===== Source material =====

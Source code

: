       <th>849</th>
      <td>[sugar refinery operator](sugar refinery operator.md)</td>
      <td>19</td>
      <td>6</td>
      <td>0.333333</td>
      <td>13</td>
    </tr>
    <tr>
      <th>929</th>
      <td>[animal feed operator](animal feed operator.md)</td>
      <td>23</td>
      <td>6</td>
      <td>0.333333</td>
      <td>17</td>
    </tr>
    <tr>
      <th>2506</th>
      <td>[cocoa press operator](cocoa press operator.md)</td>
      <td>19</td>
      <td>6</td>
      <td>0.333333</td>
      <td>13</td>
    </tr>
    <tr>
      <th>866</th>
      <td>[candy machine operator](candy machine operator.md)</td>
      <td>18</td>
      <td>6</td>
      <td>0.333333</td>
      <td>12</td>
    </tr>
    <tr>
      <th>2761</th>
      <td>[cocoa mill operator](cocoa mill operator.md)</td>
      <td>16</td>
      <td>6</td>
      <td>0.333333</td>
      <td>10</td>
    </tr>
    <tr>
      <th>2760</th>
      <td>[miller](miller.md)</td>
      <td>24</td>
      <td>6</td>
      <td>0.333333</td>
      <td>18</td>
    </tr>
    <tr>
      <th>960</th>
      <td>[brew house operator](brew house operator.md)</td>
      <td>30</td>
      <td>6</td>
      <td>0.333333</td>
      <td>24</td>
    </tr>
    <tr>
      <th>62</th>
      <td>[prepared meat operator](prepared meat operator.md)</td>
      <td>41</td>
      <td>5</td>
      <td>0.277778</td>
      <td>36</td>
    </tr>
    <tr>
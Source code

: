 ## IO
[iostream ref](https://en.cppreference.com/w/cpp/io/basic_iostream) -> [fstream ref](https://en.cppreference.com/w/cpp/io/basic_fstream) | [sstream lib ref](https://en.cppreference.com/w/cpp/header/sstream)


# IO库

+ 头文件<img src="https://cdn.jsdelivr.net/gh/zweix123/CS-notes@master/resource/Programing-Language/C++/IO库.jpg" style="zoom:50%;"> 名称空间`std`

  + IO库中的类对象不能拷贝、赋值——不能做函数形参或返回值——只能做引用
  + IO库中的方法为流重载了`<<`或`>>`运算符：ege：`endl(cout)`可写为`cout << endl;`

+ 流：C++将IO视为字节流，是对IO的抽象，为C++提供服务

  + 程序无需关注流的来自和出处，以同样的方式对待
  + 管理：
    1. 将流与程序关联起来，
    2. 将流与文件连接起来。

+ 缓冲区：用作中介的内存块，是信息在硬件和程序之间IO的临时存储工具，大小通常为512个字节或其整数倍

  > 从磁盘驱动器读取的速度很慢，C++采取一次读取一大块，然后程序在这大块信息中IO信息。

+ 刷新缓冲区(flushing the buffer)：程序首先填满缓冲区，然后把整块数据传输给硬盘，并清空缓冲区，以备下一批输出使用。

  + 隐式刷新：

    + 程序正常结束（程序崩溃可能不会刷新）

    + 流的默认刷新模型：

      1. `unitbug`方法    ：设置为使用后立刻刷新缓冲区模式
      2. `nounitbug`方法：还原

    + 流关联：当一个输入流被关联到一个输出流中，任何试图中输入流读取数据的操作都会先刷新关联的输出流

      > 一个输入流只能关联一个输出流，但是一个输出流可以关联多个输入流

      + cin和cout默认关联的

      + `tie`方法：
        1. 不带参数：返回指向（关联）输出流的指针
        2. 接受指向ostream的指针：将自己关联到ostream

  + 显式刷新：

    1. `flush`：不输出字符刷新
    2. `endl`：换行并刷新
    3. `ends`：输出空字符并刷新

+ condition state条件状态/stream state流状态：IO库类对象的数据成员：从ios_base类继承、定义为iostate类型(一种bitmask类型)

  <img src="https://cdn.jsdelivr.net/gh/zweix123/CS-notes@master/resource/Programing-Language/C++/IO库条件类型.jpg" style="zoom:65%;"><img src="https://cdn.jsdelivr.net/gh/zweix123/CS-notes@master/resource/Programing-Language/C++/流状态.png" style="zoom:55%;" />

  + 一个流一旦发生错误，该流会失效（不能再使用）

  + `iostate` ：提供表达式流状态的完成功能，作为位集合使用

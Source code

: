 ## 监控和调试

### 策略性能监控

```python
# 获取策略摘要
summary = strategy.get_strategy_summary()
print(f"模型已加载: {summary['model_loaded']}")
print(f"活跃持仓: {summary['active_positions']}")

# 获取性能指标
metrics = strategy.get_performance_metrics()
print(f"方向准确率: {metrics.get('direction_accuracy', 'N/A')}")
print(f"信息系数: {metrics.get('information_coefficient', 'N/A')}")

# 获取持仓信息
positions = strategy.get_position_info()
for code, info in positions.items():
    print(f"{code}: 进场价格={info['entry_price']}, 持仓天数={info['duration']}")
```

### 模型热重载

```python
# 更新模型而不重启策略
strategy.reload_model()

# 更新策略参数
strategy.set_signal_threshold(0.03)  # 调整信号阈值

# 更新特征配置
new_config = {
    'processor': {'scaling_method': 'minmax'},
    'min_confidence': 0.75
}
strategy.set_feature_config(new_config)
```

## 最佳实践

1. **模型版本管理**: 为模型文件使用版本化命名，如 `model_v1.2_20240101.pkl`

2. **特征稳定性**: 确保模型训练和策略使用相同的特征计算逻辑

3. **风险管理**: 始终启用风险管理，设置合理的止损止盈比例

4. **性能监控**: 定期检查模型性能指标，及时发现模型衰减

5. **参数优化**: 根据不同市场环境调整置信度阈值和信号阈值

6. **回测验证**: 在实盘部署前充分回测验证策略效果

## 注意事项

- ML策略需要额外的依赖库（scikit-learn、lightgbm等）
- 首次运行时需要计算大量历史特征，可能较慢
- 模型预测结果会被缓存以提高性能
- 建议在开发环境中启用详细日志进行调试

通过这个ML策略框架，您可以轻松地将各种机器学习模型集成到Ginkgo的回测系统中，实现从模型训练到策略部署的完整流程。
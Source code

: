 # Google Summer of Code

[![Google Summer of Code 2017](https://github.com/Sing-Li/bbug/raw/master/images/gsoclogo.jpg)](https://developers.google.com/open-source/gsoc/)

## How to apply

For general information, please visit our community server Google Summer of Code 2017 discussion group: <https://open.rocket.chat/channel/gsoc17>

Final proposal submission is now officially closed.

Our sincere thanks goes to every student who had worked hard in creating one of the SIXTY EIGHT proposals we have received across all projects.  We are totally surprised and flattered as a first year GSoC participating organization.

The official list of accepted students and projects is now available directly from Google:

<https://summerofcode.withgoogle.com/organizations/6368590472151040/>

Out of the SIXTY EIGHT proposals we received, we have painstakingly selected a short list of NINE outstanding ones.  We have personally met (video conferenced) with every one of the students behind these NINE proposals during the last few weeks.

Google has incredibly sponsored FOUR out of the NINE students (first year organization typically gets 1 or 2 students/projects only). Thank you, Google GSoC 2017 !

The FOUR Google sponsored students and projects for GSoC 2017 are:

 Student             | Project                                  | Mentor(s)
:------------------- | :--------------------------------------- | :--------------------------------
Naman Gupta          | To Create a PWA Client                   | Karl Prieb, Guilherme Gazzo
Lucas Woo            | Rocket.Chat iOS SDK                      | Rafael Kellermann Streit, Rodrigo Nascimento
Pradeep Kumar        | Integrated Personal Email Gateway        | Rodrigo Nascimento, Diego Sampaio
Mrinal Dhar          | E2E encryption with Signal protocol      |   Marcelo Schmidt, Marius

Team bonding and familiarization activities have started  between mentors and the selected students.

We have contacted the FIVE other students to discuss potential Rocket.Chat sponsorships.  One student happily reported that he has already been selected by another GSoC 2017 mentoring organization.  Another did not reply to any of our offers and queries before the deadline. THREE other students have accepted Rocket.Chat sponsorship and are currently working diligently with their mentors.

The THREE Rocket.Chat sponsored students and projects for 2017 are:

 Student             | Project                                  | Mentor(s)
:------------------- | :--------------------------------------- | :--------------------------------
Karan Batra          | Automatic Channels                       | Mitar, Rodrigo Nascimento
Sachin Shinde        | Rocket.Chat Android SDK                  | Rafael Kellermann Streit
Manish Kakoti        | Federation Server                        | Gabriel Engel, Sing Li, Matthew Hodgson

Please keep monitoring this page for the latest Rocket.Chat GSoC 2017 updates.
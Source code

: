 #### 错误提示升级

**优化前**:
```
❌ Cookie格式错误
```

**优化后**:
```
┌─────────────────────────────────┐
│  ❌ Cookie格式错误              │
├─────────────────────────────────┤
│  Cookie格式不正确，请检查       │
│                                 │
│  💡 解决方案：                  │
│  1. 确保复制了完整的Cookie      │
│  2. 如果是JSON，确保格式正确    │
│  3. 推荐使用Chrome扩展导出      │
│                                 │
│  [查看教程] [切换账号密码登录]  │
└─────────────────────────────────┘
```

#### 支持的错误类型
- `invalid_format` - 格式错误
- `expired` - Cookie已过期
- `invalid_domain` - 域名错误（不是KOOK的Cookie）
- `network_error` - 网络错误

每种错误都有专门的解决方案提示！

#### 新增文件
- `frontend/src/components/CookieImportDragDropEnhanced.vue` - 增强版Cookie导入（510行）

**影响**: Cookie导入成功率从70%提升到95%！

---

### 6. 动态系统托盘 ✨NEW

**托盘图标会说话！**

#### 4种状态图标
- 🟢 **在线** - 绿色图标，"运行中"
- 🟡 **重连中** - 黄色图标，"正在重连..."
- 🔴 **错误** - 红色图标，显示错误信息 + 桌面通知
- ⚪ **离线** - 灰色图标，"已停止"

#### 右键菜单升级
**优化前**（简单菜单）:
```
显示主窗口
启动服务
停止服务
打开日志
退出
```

=====

> _Exercise instructions_
Copy the stretch of the records above that runs from the line with "<td>[animal feed operator](animal" through the line with "<th>2761</th>". Both end lines belong in the copy, and nothing else does.

> _Problem solution_
      <td>[animal feed operator](animal feed operator.md)</td>
      <td>23</td>
      <td>6</td>
      <td>0.333333</td>
      <td>17</td>
    </tr>
    <tr>
      <th>2506</th>
      <td>[cocoa press operator](cocoa press operator.md)</td>
      <td>19</td>
      <td>6</td>
      <td>0.333333</td>
      <td>13</td>
    </tr>
    <tr>
      <th>866</th>
      <td>[candy machine operator](candy machine operator.md)</td>
      <td>18</td>
      <td>6</td>
      <td>0.333333</td>
      <td>12</td>
    </tr>
    <tr>
      <th>2761</th>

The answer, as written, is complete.